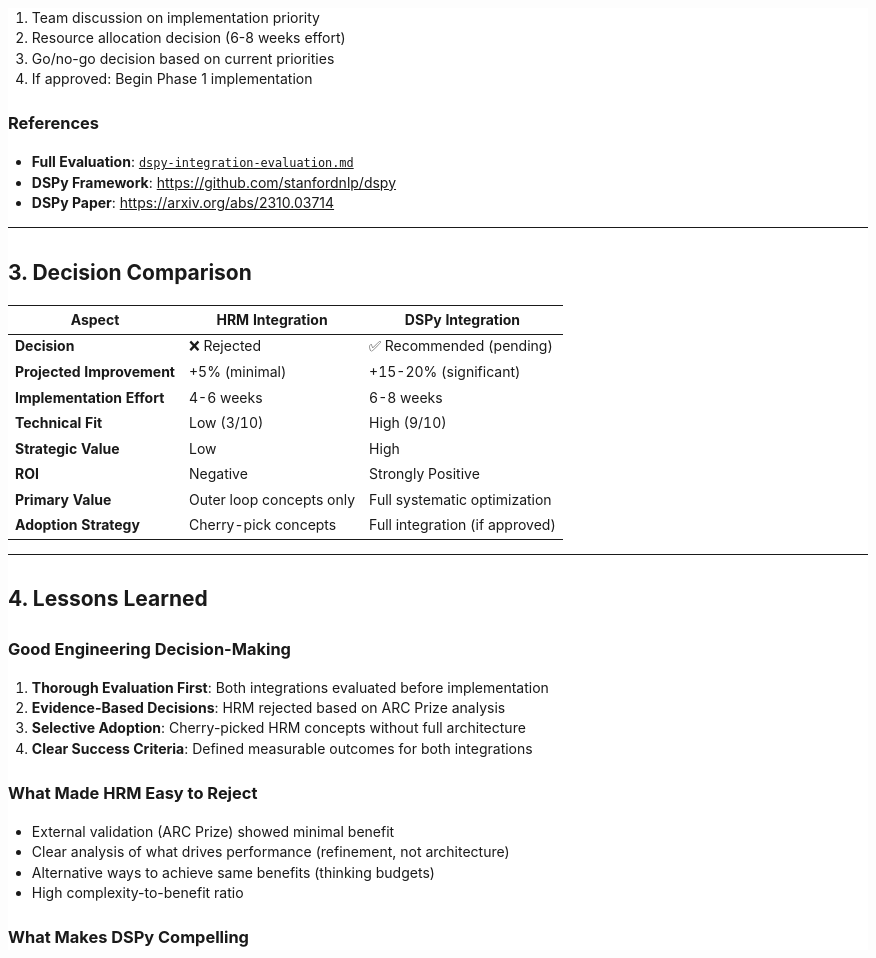 1. Team discussion on implementation priority
2. Resource allocation decision (6-8 weeks effort)
3. Go/no-go decision based on current priorities
4. If approved: Begin Phase 1 implementation

### References

- **Full Evaluation**: [`dspy-integration-evaluation.md`](./dspy-integration-evaluation.md)
- **DSPy Framework**: https://github.com/stanfordnlp/dspy
- **DSPy Paper**: https://arxiv.org/abs/2310.03714

---

## 3. Decision Comparison

| Aspect                    | HRM Integration          | DSPy Integration               |
| ------------------------- | ------------------------ | ------------------------------ |
| **Decision**              | ❌ Rejected              | ✅ Recommended (pending)       |
| **Projected Improvement** | +5% (minimal)            | +15-20% (significant)          |
| **Implementation Effort** | 4-6 weeks                | 6-8 weeks                      |
| **Technical Fit**         | Low (3/10)               | High (9/10)                    |
| **Strategic Value**       | Low                      | High                           |
| **ROI**                   | Negative                 | Strongly Positive              |
| **Primary Value**         | Outer loop concepts only | Full systematic optimization   |
| **Adoption Strategy**     | Cherry-pick concepts     | Full integration (if approved) |

---

## 4. Lessons Learned

### Good Engineering Decision-Making

1. **Thorough Evaluation First**: Both integrations evaluated before implementation
2. **Evidence-Based Decisions**: HRM rejected based on ARC Prize analysis
3. **Selective Adoption**: Cherry-picked HRM concepts without full architecture
4. **Clear Success Criteria**: Defined measurable outcomes for both integrations

### What Made HRM Easy to Reject

- External validation (ARC Prize) showed minimal benefit
- Clear analysis of what drives performance (refinement, not architecture)
- Alternative ways to achieve same benefits (thinking budgets)
- High complexity-to-benefit ratio

### What Makes DSPy Compelling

= = = = =

- _EXERCISE INSTRUCTIONS_:
Your task is to list each line of the records with the word "architecture".

- _TASK SOLUTION_:
3. **Selective Adoption**: Cherry-picked HRM concepts without full architecture
- Clear analysis of what drives performance (refinement, not architecture)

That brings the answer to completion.